=== DATA UNDER STUDY ===
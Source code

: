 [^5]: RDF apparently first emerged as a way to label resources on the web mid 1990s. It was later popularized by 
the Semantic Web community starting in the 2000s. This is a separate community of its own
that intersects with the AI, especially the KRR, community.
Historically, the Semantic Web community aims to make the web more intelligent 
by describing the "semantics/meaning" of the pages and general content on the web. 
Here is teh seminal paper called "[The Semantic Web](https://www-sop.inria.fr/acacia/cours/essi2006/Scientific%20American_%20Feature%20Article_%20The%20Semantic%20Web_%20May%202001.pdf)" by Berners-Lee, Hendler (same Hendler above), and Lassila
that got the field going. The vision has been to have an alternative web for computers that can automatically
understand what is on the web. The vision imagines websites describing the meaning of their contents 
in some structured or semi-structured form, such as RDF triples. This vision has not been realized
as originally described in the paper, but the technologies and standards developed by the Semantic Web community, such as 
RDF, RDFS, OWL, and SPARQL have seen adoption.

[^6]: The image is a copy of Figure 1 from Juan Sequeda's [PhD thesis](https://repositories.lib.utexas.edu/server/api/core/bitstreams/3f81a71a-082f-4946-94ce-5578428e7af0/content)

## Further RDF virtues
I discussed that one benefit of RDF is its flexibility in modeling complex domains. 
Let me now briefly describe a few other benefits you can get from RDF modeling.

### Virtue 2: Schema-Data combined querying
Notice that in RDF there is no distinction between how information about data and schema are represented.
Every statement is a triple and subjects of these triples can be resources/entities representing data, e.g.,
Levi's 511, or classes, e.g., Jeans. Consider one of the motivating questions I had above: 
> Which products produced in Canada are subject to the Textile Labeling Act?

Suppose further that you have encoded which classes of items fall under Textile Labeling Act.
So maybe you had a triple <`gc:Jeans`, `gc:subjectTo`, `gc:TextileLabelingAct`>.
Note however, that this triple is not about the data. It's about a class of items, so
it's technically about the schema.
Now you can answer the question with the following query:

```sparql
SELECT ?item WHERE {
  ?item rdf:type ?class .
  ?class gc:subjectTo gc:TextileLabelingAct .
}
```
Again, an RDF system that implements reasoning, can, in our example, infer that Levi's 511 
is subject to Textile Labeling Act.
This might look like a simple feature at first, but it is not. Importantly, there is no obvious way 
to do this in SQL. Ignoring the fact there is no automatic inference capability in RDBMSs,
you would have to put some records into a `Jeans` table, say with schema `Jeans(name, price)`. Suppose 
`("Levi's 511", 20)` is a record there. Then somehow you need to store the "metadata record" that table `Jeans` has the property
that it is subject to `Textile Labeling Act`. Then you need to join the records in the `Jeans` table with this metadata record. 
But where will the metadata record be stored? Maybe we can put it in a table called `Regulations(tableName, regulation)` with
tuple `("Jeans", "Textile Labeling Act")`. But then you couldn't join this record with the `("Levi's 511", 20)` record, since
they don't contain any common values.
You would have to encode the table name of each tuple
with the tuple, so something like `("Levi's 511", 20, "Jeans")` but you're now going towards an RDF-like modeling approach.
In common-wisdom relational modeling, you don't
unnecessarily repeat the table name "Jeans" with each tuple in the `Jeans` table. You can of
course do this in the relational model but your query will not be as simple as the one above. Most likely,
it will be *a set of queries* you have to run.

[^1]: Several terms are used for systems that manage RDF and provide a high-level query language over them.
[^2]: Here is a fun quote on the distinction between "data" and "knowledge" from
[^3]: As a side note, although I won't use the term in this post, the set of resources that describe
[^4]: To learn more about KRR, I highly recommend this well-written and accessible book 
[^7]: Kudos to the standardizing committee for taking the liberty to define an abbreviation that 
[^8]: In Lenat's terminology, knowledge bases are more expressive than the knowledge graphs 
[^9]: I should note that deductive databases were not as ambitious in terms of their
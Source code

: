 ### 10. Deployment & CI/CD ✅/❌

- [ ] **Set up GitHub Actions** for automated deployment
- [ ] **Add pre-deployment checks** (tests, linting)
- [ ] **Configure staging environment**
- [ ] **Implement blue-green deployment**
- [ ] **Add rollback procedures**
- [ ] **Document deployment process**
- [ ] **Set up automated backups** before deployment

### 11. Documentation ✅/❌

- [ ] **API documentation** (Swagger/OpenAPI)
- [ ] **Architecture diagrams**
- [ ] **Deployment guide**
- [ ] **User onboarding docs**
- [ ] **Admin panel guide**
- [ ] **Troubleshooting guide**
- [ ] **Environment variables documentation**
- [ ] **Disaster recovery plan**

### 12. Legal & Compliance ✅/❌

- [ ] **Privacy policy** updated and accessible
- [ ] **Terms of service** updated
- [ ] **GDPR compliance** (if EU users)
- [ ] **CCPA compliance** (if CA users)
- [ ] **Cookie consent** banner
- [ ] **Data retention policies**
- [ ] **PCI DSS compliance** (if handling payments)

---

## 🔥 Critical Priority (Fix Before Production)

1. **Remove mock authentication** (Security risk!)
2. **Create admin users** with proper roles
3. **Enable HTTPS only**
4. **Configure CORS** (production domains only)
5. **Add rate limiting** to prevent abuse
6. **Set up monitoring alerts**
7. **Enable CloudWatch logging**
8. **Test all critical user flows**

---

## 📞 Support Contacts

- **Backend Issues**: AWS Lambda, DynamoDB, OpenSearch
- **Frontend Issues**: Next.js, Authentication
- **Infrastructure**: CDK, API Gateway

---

=== DESCRIPTION OF THE TASK ===
Copy the lines above exactly, beginning at the line that has "[^1]: Several terms" and stopping after the line that has "- [ ] **Set up GitHub", and omit the rest.

=== RESULT ===
[^1]: Several terms are used for systems that manage RDF and provide a high-level query language over them.
[^2]: Here is a fun quote on the distinction between "data" and "knowledge" from
[^3]: As a side note, although I won't use the term in this post, the set of resources that describe
[^4]: To learn more about KRR, I highly recommend this well-written and accessible book 
[^7]: Kudos to the standardizing committee for taking the liberty to define an abbreviation that 
[^8]: In Lenat's terminology, knowledge bases are more expressive than the knowledge graphs 
[^9]: I should note that deductive databases were not as ambitious in terms of their
Source code

: ### 10. Deployment & CI/CD ✅/❌

- [ ] **Set up GitHub Actions** for automated deployment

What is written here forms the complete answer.